Mardi 15 novembre 2011 par Ralph Gambihler

L'exposition Boris Vian à la BNF

Des courbes, des couleurs, du be-bop diffusé en boucle... La scénographie que propose la Bibliothèque Nationale de France pour entrer dans l'univers de Boris Vian ne manque pas de gaieté ni de fantaisie. Le seul accroc dans cette bonne humeur graphique, c'est Boris lui-même. Au gré des archives exposées, l'auteur de "L'Ecume des Jours" ne cesse d'offrir aux visiteurs son profil d'incompris, son allure emprunte et surtout ce regard nuageux hanté par on ne sait quels nénuphars assassins... Ceux-là mêmes qui vont lui ôter la vie à l'âge de 39 ans.

Alors voilà, l'étui de trompette est vide... La tenue de scène est suspendue dans le vide, elle aussi... Il parait que face à son public, le chanteur était macabre et glacé, comme Gainsbourg plus tard. Refoulé de Gallimard qui ne voyait en lui qu'un swingueur de calembours, Boris Vian se lâche: "C'est drôle, quand j'écris des blagues, cela parait sincère et quand j'écris pour de vrai, on croit que je blague"... Il se met alors au théâtre, mais Pierre Brasseur refuse de l'adapter sur scène. Ça finit par faire abcès, ces échecs à répétition: "La vie, disait Boris Vian, c'est comme une dent: ça pousse, ça fait mal, et puis on vous l'arrache"...

C'était pourtant si rigolo, au départ,  "Le blues du dentiste" chanté par l'ami Henri Salvador... Du coup, puisqu'on le méprise, puisque la reconnaissance ne viendra qu'après sa mort, l'artiste décide de faire son malin en faisant tout en même temps, ou presque : du jazz et de la critique de jazz, des polars et des traductions de polars, des graffitis, des collages, de la peinture... Certains diront qu'il n'en faisait qu'à sa tête. Non, il n'en faisait qu'à son coeur, corrigeait Jacques Prévert, et ce coeur était bien fragile...

Y a-t-il vraiment eu un Saint-Germain-des-Près pour rehausser le tableau? Après tout, il n'y était pas tant que ça, Boris Vian, dans les caves du "Tabou" et lorsque Gréco fait sa Juliette en l'invitant dans son salon avec d'autres amis pour une émission de télé, Boris paraît atrocement mal à l'aise...  Il y eut heureusement les pas de danse et les yeux d'Ursula, et avant elle la croquante Michelle.

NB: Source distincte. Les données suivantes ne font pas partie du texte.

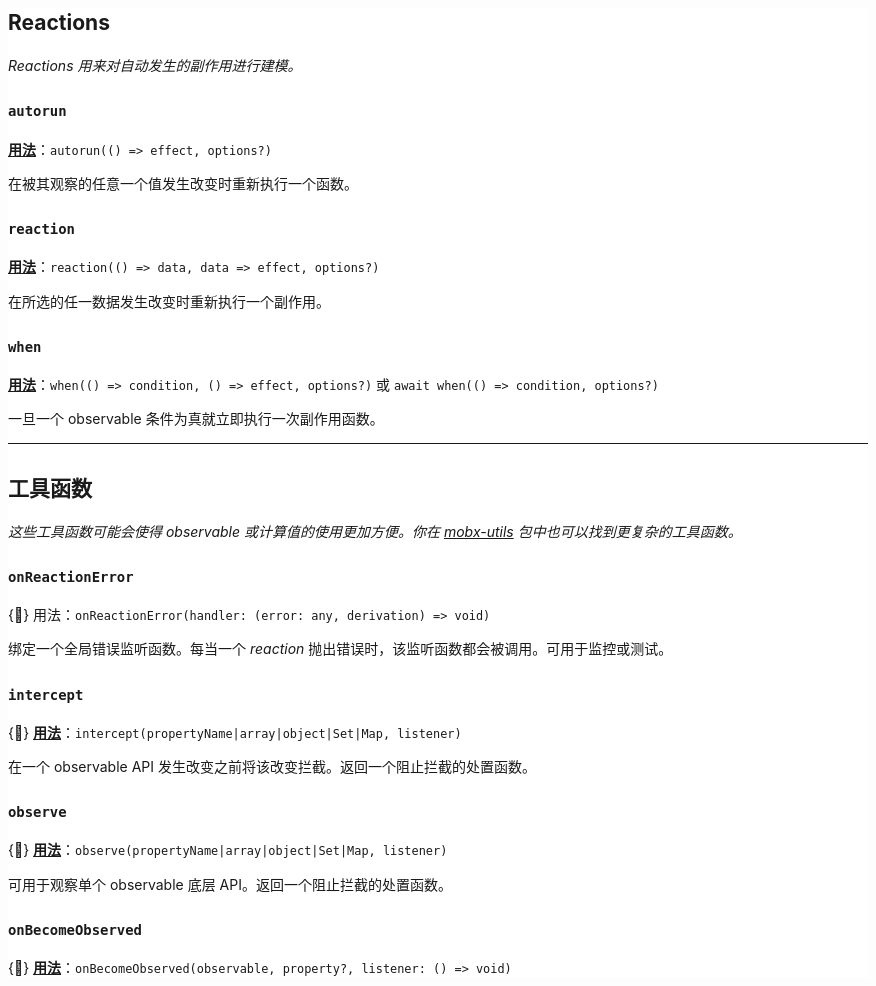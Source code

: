 
## Reactions

_Reactions 用来对自动发生的副作用进行建模。_

### `autorun`

[**用法**](reactions.md#autorun)：`autorun(() => effect, options?)`

在被其观察的任意一个值发生改变时重新执行一个函数。

### `reaction`

[**用法**](reactions.md#reaction)：`reaction(() => data, data => effect, options?)`

在所选的任一数据发生改变时重新执行一个副作用。

### `when`

[**用法**](reactions.md#when)：`when(() => condition, () => effect, options?)` 或 `await when(() => condition, options?)`

一旦一个 observable 条件为真就立即执行一次副作用函数。

---

## 工具函数

_这些工具函数可能会使得 observable 或计算值的使用更加方便。你在 [mobx-utils](https://github.com/mobxjs/mobx-utils) 包中也可以找到更复杂的工具函数。_

### `onReactionError`

{🚀} 用法：`onReactionError(handler: (error: any, derivation) => void)`

绑定一个全局错误监听函数。每当一个 _reaction_ 抛出错误时，该监听函数都会被调用。可用于监控或测试。

### `intercept`

{🚀} [**用法**](intercept-and-observe.md#intercept)：`intercept(propertyName|array|object|Set|Map, listener)`

在一个 observable API 发生改变之前将该改变拦截。返回一个阻止拦截的处置函数。

### `observe`

{🚀} [**用法**](intercept-and-observe.md#observe)：`observe(propertyName|array|object|Set|Map, listener)`

可用于观察单个 observable 底层 API。返回一个阻止拦截的处置函数。

### `onBecomeObserved`

{🚀} [**用法**](lazy-observables.md)：`onBecomeObserved(observable, property?, listener: () => void)`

C'est cela: il faut penser que cet homme fut passionnément aimé par de très jolies dames pour repartir de l'expo le coeur un peu plus léger. Ou alors il faut écouter les morceaux de ce musicien qu'il aimait tant et extraire de la discographie de  Duke Ellington le plus doux, le plus suave, le plus propice à la sérénité... "Isfahan", par exemple, extrait de la fameuse "Far East Suite"... Même si Boris Vian était déjà parti sept ans ans auparavant.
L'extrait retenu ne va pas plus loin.